In [36]:
import sys
import math
import random

INTRODUCTION

This tutorial is on Neural Networks, a fundamental concept in Machine Learning. In the recent past, Neural Networks (or Artificial Neural Networks) have been succesfully applied to problems such as speech recognition (thank Neural Networks for the Siri on your phone!), computer visions (Uber definitely makes use of multi hidden layer neural networks for developing driverless cars) etc. 

Neural networks are appropriate for problems with the following characteristics:

1) Training Example With Errors: Neural network training methods are very robust to noise in the training data

2) The ability for people to understand the learned function is not important: The weights learned by neural networks are often difficult for humans to interpret. Learned neural networks are not easily communicated to humans.

3) Long training times are acceptable: Neural Network training algorithms typically require longer training times than other Machine Learning algorithms such as for example Decision Tree Algorithms. Training times can range from a few seconds to many hours depending on factors such as the number of weights in the network, the number of training examples considered, the number of hidden layers etc.

Through this tutorial, I will introduce you to the key concepts used to build Neural Networks, and will also build a simple neural network for a simplified dataset as well.

There are multiple different types of units that can be used to make up Neural Networks. We look at 2 for now:

1) A perceptron takes a vector of real-valued inputs, calculates a linear combination of these inputs, then outputs a 1 if the result is greater than some threshold and-1 otherwise

2) To develop a multilayer neural network, we unfrotunately cannot just use perceptrons, as it has a discontinuous theshhold and thus is not differentiable and not suitable for gradient descent. Thus, we look at another type of unit called the sigmoid unit, similar to the percepptron but having a smooth, differentiable threshhold function. Like the perceptron, the sigmoid unit first computes a linear combination of its inputs, then applies a threshold to the result. We can see the sigmoid function below:

In [38]:
import math

t = 0
for i in xrange(w): #w is list of weights
    t+= w[i] * x[i] #x is inputs

#here, t is a linear combination of inputs
    
def sigmoid(t):
    return (float(1)/float(1+ math.exp(-t)))

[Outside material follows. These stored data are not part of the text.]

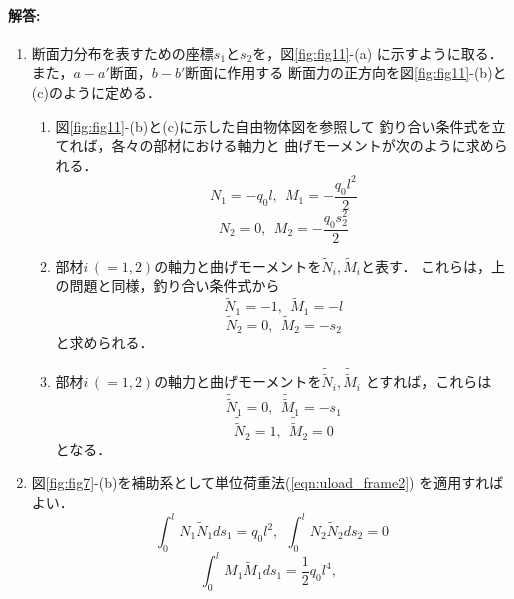 \documentclass[10pt,a4j]{jarticle}
\begin{document}
\paragraph{解答:}
\begin{enumerate}
\item
	断面力分布を表すための座標$s_1$と$s_2$を，図\ref{fig:fig11}-(a)
	に示すように取る．また，$a-a'$断面，$b-b'$断面に作用する
	断面力の正方向を図\ref{fig:fig11}-(b)と(c)のように定める．
	\begin{enumerate}
	\item
		図\ref{fig:fig11}-(b)と(c)に示した自由物体図を参照して
		釣り合い条件式を立てれば，各々の部材における軸力と
		曲げモーメントが次のように求められる．
		\begin{equation}
		N_1=-q_0l, \ \ M_1=-\frac{q_0l^2}{2}
		\label{eqn:}
		\end{equation}
		\begin{equation}
		N_2=0, \ \ M_2=-\frac{q_0s_2^2}{2}
		\label{eqn:}
		\end{equation}
	\item
		部材$i\,(=1,2)$の軸力と曲げモーメントを$\tilde N_i, \tilde M_i$と表す．
		これらは，上の問題と同様，釣り合い条件式から
		\begin{equation}
		\tilde N_1=-1, \ \ \tilde M_1=-l
		\label{eqn:}
		\end{equation}
		\begin{equation}
		\tilde N_2=0, \ \ \tilde M_2=-s_2
		\label{eqn:}
		\end{equation}
		と求められる．	
	\item
		部材$i\, (=1,2)$の軸力と曲げモーメントを$\tilde {\tilde N}_i, \tilde{\tilde M}_i$
		とすれば，これらは
		\begin{equation}
			\tilde{\tilde N}_1=0, \ \ \tilde{\tilde M}_1=-s_1
		\label{eqn:}
		\end{equation}
		\begin{equation}
			\tilde{\tilde N}_2=1, \ \ \tilde{\tilde M}_2=0
		\label{eqn:}
		\end{equation}
		となる．
	\end{enumerate}
\item
	図\ref{fig:fig7}-(b)を補助系として単位荷重法(\ref{eqn:uload_frame2})
	を適用すればよい．
	\begin{equation}
		\int_0^l N_1\tilde N_1ds_1=q_0l^2, \ \ 
		\int_0^l N_2\tilde N_2ds_2=0
		\label{eqn:}
	\end{equation}
	\begin{equation}
		\int_0^l M_1\tilde M_1ds_1=\frac{1}{2}q_0l^4, \ \ 

\end{equation}
\end{enumerate}
\end{document}
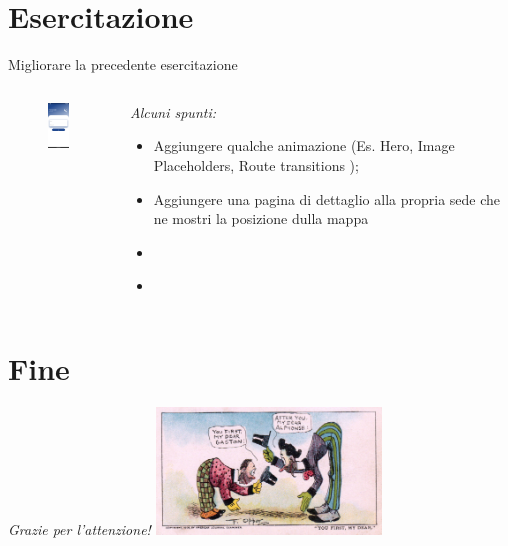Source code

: \documentclass{../libs/presentation_format}
\begin{document}
\section{Esercitazione}
\begin{frame}{Migliorare la precedente esercitazione}
	\begin{minipage}[0.2\textheight]{\textwidth}
		\begin{columns}[T]
			\begin{column}{0.4\textwidth}
				\begin{figure}[htpb]
					\centering
					\includegraphics[width=2cm]{../libs/login-page}
				\end{figure}
			\end{column}
			\begin{column}{0.6\textwidth}
				\emph{Alcuni spunti:}
				\begin{itemize}
					\item Aggiungere qualche animazione (Es. Hero, Image Placeholders, Route transitions );
					\item Aggiungere una pagina di dettaglio alla propria sede che ne mostri la posizione dulla mappa
					\item \href{https://docs.flutter.dev/cookbook/images/fading-in-images}{}
					\item \href{https://pub.dev/packages/flutter_map}{}
				\end{itemize}
			\end{column}
		\end{columns}
	\end{minipage}
\end{frame}



\section{Fine}
\begin{frame}{}
	\huge\emph{Grazie per l'attenzione!}
	\newline
	\vfill
	\hfill\includegraphics[width=6cm]{../libs/alphonse-gaston-regards}
\end{frame}
\end{document}
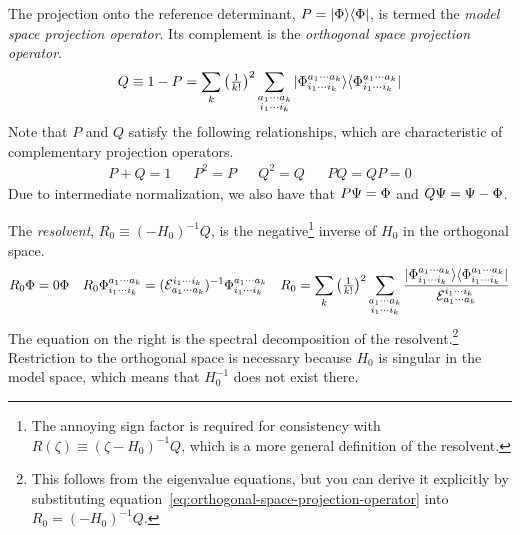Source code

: \documentclass[11pt]{article}
\numberwithin{equation}{section}
\begin{document}
\begin{dfn}
The projection onto the reference determinant, $P=|\Phi \rangle\langle\Phi |$, is termed the \textit{model space projection operator}.
Its complement is the \textit{orthogonal space projection operator}.
\begin{align}
\label{eq:orthogonal-space-projection-operator}
  Q
\equiv
  1
-
  P
=
  \sum_k
  \left(
    \tfrac{1}{k!}
  \right)^2
  \sum_{\substack{a_1\cdots a_k\\i_1\cdots i_k}}
  |\Phi _{i_1\cdots i_k}^{a_1\cdots a_k}\rangle
  \langle\Phi _{i_1\cdots i_k}^{a_1\cdots a_k}|
\end{align}
Note that $P$ and $Q$ satisfy the following relationships, which are characteristic of complementary projection operators.
\begin{align}
  P
+
  Q
=
  1
&&
  P^2
=
  P
&&
  Q^2
=
  Q
&&
  PQ
=
  QP
=
  0
\end{align}
Due to intermediate normalization, we also have that
$
  P\Psi 
=
  \Phi 
$
and
$
  Q\Psi 
=
  \Psi 
-
  \Phi 
$.
\end{dfn}

\begin{samepage}
\begin{dfn}
The \textit{resolvent},
$
  R_0
\equiv
  (-H_0)^{-1}Q
$, is the negative\footnote{The annoying sign factor is required for consistency with $R(\zeta)\equiv(\zeta-H_0)^{-1}Q$, which is a more general definition of the resolvent.} inverse of $H_0$ in the orthogonal space.
\begin{align}
\label{eq:resolvent-spectral-decomposition}
  R_0
  \Phi 
=
  0
  \Phi 
&&
  R_0
  \Phi _{i_1\cdots i_k}^{a_1\cdots a_k}
=
  (\mathcal{E}_{a_1\cdots a_k}^{i_1\cdots i_k})^{-1}
  \Phi _{i_1\cdots i_k}^{a_1\cdots a_k}
&&
  R_0
=
  \sum_k
  \left(\tfrac{1}{k!}\right)^2
  \sum_{\substack{a_1\cdots a_k\\i_1\cdots i_k}}
  \frac {
    |\Phi _{i_1\cdots i_k}^{a_1\cdots a_k}\rangle
    \langle\Phi _{i_1\cdots i_k}^{a_1\cdots a_k}|
  }{
    \mathcal{E}_{a_1\cdots a_k}^{i_1\cdots i_k}
  }
\end{align}
The equation on the right is the spectral decomposition of the resolvent.\footnote{This follows from the eigenvalue equations, but you can derive it explicitly by substituting equation~\ref{eq:orthogonal-space-projection-operator} into $R_0=(-H_0)^{-1}Q$.}
Restriction to the orthogonal space is necessary because $H_0$ is singular in the model space, which means that $H_0^{-1}$ does not exist there.
\end{dfn}
\end{samepage}
\end{document}
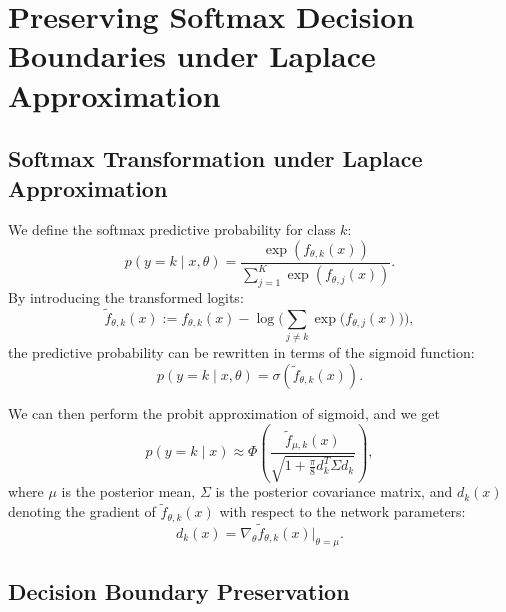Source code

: \documentclass{article}
\begin{document}
\section{Preserving Softmax Decision Boundaries under Laplace Approximation}

\subsection{Softmax Transformation under Laplace Approximation}
We define the softmax predictive probability for class \( k \):
\begin{equation}
p(y = k \mid x, \theta) = \frac{\exp(f_{\theta, k}(x))}{\sum_{j=1}^K \exp(f_{\theta, j}(x))}.
\end{equation}
By introducing the transformed logits:
\begin{equation}
\tilde{f}_{\theta, k}(x) := f_{\theta, k}(x) - \log\Biggl(\sum_{j\neq k} \exp\bigl(f_{\theta, j}(x)\bigr)\Biggr),
\end{equation}
the predictive probability can be rewritten in terms of the sigmoid function:
\begin{equation}
p(y = k \mid x, \theta) = \sigma(\tilde{f}_{\theta,k}(x)).
\end{equation}

We can then perform the probit approximation of sigmoid, and we get
\begin{equation}
    p(y = k \mid x) \approx \Phi(\frac{\tilde{f}_{\mu, k}(x)}{\sqrt{1+\frac{\pi}{8}d_k^{T}\Sigma d_{k}}}),
\end{equation}
where $\mu$ is the posterior mean, $\Sigma$ is the posterior covariance matrix, and \( d_k(x) \) denoting the gradient of \( \tilde{f}_{\theta,k}(x) \) with respect to the network parameters:
\begin{equation}
d_k(x) = \nabla_{\theta} \tilde{f}_{\theta,k}(x) \Big|_{\theta = \mu}.
\end{equation}



\subsection{Decision Boundary Preservation}
\end{document}
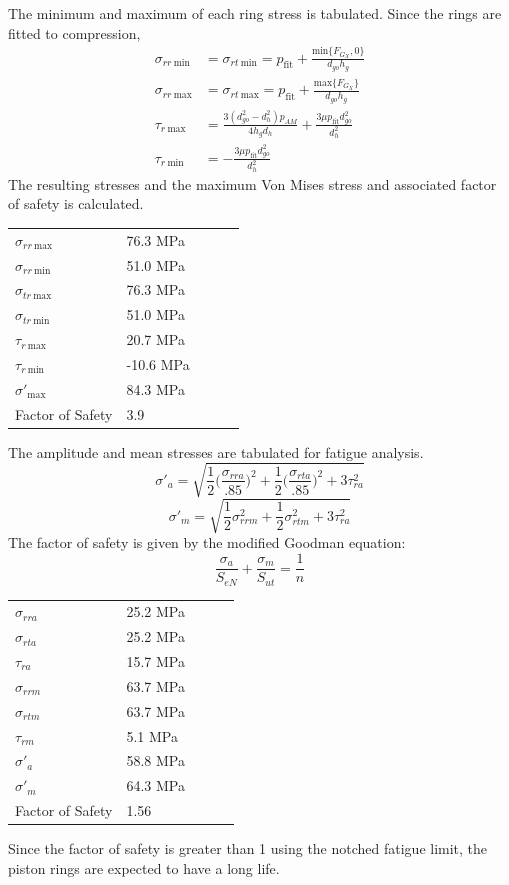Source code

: \documentclass[10pt,a4paper]{article}
\begin{document}
	The minimum and maximum of each ring stress is tabulated. Since the rings are fitted to compression, 
	\begin{align}
		\sigma_{r r\ \text{min}} &= \sigma_{rt\ \text{min}} = p_{\text{fit}} + \frac{\text{min} \{ F_{G_X}, 0 \}}{d_{go} h_g}\\
		\sigma_{rr\ \text{max}} &= \sigma_{rt\ \text{max}} = p_{\text{fit}} + \frac{\text{max} \{ F_{G_X}\}}{d_{go} h_g}\\
		\tau_{r\ \text{max}} &= \frac{3  (d_{go}^2-d_{h}^2) p_{AM}}{4 h_g d_h} + \frac{3 \mu p_{\text{fit}} d_{go}^2}{d_h^2}\\
		\tau_{r\  \text{min}} &= -\frac{3 \mu p_{\text{fit}} d_{go}^2}{d_h^2}
	\end{align}
	The resulting stresses and the maximum Von Mises stress and associated factor of safety is calculated.
\begin{table}[H]
\begin{tabular}{lllll}
 $\sigma_{r r\ \text{max}}$ & 76.3 MPa \\
 $\sigma_{r r\ \text{min}}$& 51.0 MPa \\
 $\sigma_{t r\ \text{max}}$ & 76.3 MPa \\
 $\sigma_{t r\ \text{min}}$& 51.0 MPa \\
 $\tau_{r\ \text{max}}$ &  20.7 MPa \\
 $\tau_{r\  \text{min}}$&  -10.6 MPa \\
 $\sigma'_{\text{max}}$ & 84.3 MPa\\
 Factor of Safety & 3.9
\end{tabular}
\end{table}
The amplitude and mean stresses are tabulated for fatigue analysis. 
$$\sigma'_a = \sqrt{\frac{1}{2} \big( \frac{\sigma_{rr a}}{.85} \big)^2 + \frac{1}{2} \big( \frac{\sigma_{rt a}}{.85} \big)^2 + 3 \tau_{r a}^2}$$
$$\sigma'_m = \sqrt{\frac{1}{2} \sigma_{rr m}^2 + \frac{1}{2} \sigma_{rt m}^2 + 3 \tau_{r a}^2}$$
The factor of safety is given by the modified Goodman equation:
$$\frac{\sigma_a}{S_{eN}} + \frac{\sigma_m}{S_{ut}} = \frac{1}{n} $$

\begin{table}[H]
\begin{tabular}{lllll}
 $\sigma_{r r a}$ & 25.2 MPa \\
 $\sigma_{r t a}$& 25.2 MPa \\
 $\tau_{r a}$&  15.7 MPa \\
 $\sigma_{r r m}$ & 63.7 MPa \\
 $\sigma_{r t m}$& 63.7 MPa \\
 $\tau_{r m}$&  5.1 MPa \\
 $\sigma'_{a}$ & 58.8 MPa\\
 $\sigma'_{m}$ & 64.3 MPa\\
 Factor of Safety & 1.56
\end{tabular}
\end{table}
Since the factor of safety is greater than 1 using the notched fatigue limit, the piston rings are expected to have a long life.
\end{document}
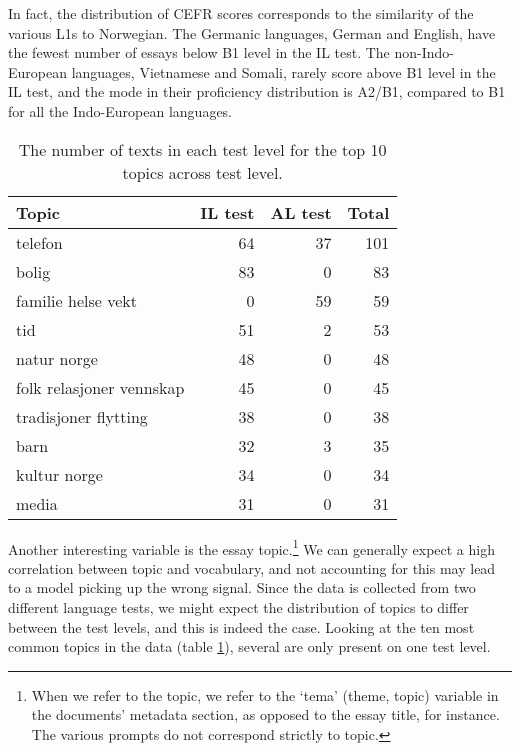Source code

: In fact, the distribution of CEFR scores corresponds to the similarity of the
various \acp{L1} to Norwegian. The Germanic languages, German and English,
have the fewest number of essays below B1 level in the IL test. The
non-Indo-European languages, Vietnamese and Somali, rarely score above B1
level in the IL test, and the mode in their proficiency distribution is
A2/B1, compared to B1 for all the Indo-European languages.

\begin{table}
  \centering
  \begin{tabular}{lrrr}
    \toprule
    Topic                    & IL test & AL test & Total \\
    \midrule
    telefon                  &      64 &      37 &   101 \\
    bolig                    &      83 &       0 &    83 \\
    familie helse vekt       &       0 &      59 &    59 \\
    tid                      &      51 &       2 &    53 \\
    natur norge              &      48 &       0 &    48 \\
    folk relasjoner vennskap &      45 &       0 &    45 \\
    tradisjoner flytting     &      38 &       0 &    38 \\
    barn                     &      32 &       3 &    35 \\
    kultur norge             &      34 &       0 &    34 \\
    media                    &      31 &       0 &    31 \\
    \bottomrule
  \end{tabular}
  \caption[Most common topics in ASK texts]{
    The number of texts in each test level for the top 10 topics
    across test level.
  }
  \label{tab:texts-per-topic}
\end{table}

Another interesting variable is the essay topic.\footnote{When we refer to
the topic, we refer to the `tema' (theme, topic) variable in the documents'
metadata section, as opposed to the essay title, for instance. The various
prompts do not correspond strictly to topic.} We can generally expect a high
correlation between topic and vocabulary, and not accounting for this may
lead to a model picking up the wrong signal. Since the data is collected from
two different language tests, we might expect the distribution of topics to
differ between the test levels, and this is indeed the case. Looking at the
ten most common topics in the data (table \ref{tab:texts-per-topic}), several
are only present on one test level.

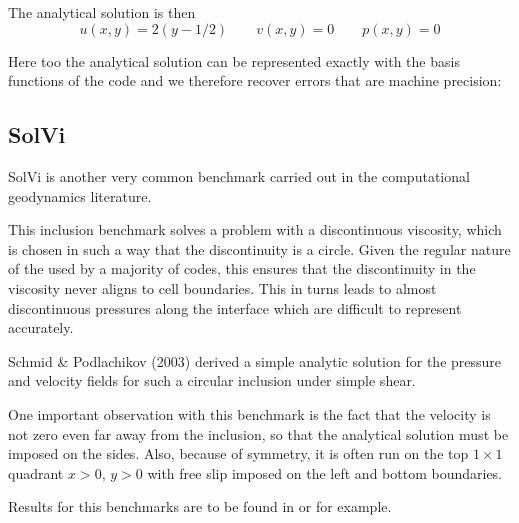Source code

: \documentclass[a4paper]{article}
\begin{document}
The analytical solution is then
\[
u(x,y)=2(y-1/2)
\qquad
v(x,y)=0
\qquad
p(x,y)=0
\]

Here too the analytical solution can be represented exactly
with the basis functions of the code
and we therefore recover errors that are machine precision:




\subsection{SolVi}

SolVi is another very common benchmark carried out in the computational 
geodynamics literature.

This inclusion benchmark solves a problem with a discontinuous viscosity, 
which is chosen in such a way that the discontinuity is a circle.                
Given the regular nature of the used by a majority of codes, 
this ensures that the discontinuity in the viscosity never aligns to cell boundaries.
This in turns leads to almost discontinuous pressures along the interface which are difficult 
to represent accurately.

Schmid \& Podlachikov (2003) \cite{scpo03}
derived a simple analytic solution for the pressure and velocity fields for such a circular
inclusion under simple shear.

One important observation with this benchmark is the fact that the velocity is not zero even far 
away from the inclusion, so that the analytical solution must be imposed on the sides.
Also, because of symmetry, it is often run on the top $1\times 1$ quadrant $x>0$, $y>0$ with 
free slip imposed on the left and bottom boundaries.

Results for this benchmarks are to be found in \textcite{krhb12} or \textcite{gemd13} 
for example. 
\end{document}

Next, we understand the core of how a neural network works:
    
We essentially have some inputs (the input layer) and an output layer (let us take the number of hidden layers to be 0 for now).

Now, for every interconnection between the input layer and the output layer, we have some weight assigned (initially we randomize the weight). Thus, we get a linear combination of the inputs (sum (Wi * Xi for all i)) and then apply the sigmoid function (definted in the cell above) to that to give a predicted output. (NOTE: Linear combination of inputs python code is in cell below)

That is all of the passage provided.